QNAP forced the firmware update for its Network Attached Storage (NAS) devices to protect its customers against the DeadBolt ransomware.
DeadBolt ransomware is targeting QNAP NAS devices worldwide, its operators claim the availability of a zero-day exploit that allows them to encrypt the content of the infected systems.
Once encrypted the content of the device, the ransomware appends .deadboltextension to the name of the excerpted files and deface the login page of the QNAP NAS to display the following message:
“WARNING: Your files have been locked by DeadBolt”
The hijacked QNAP login screen displays a ransom note demanding the payment of 0.03 BTC ransom (roughly $1017) to receive a decryption key to recover the files.

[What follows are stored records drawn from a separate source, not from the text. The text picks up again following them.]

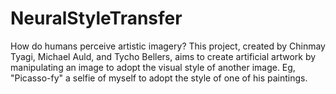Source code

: # NeuralStyleTransfer

How do humans perceive artistic imagery? This project, created by Chinmay Tyagi, Michael Auld, and Tycho Bellers, aims to create artificial artwork by manipulating an image to adopt the visual style of another image. Eg, "Picasso-fy" a selfie of myself to adopt the style of one of his paintings. 
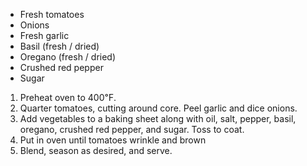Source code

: - Fresh tomatoes
- Onions
- Fresh garlic
- Basil (fresh / dried)
- Oregano (fresh / dried)
- Crushed red pepper
- Sugar

1. Preheat oven to 400℉.
2. Quarter tomatoes, cutting around core. Peel garlic and dice onions.
3. Add vegetables to a baking sheet along with oil, salt, pepper, basil, oregano, crushed red pepper, and sugar. Toss to coat.
4. Put in oven until tomatoes wrinkle and brown
5. Blend, season as desired, and serve.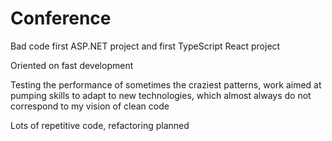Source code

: # Conference
<p>Bad code first ASP.NET project and first TypeScript React project</p>
<p>Oriented on fast development</p>
<p>Testing the performance of sometimes the craziest patterns, work aimed at pumping skills to adapt to new technologies, which almost always do not correspond to my vision of clean code</p>
<p>Lots of repetitive code, refactoring planned</p>
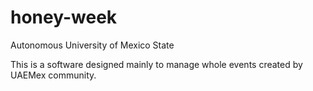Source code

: # honey-week
Autonomous University of Mexico State

This is a software designed mainly to manage whole events created by UAEMex community.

Operators claim a transparent process for the delivery of the decryption key directly to the Bitcoin blockchain. The decryption key is stored directly in the OP_RETURN field of a transaction made by the operators in response to the payment. Victims can retrieve the key by monitoring the address they have they made the ransom payment.
After payment is made, the threat actors claim they will make a follow-up transaction to the same address that includes the decryption key (composed of 32 characters), which can be retrieved using the following instructions.
The ransom note also includes a link titled “important message for QNAP,” which points to a page that offers technical details of the alleged zero-day vulnerability in QNAP NAS devices for 5 BTC (approximately $184,000).
Bleeping Computer reported that the ransomware has already encrypted over 3,600 devices and many users of its DeadBolt support forum topic reported that they were able to recover their files by paying the ransom.
Searching for encrypted NAS exposed online with Shodan search engine we can find that more than 1200 devices exposed online have been encrypted. Making similar research with the Censys search engine, the number of compromised NAS devices is treated than 4,000.
In response to the numerous infections, the Taiwanese vendor initially warned customers to install the latest QTS software version, and disable UPnP and port forwarding. Then QNAP opted to force-updated the firmware for all customers’ NAS devices to version 220.127.116.111, which is the latest firmware version released on December 23, 2021.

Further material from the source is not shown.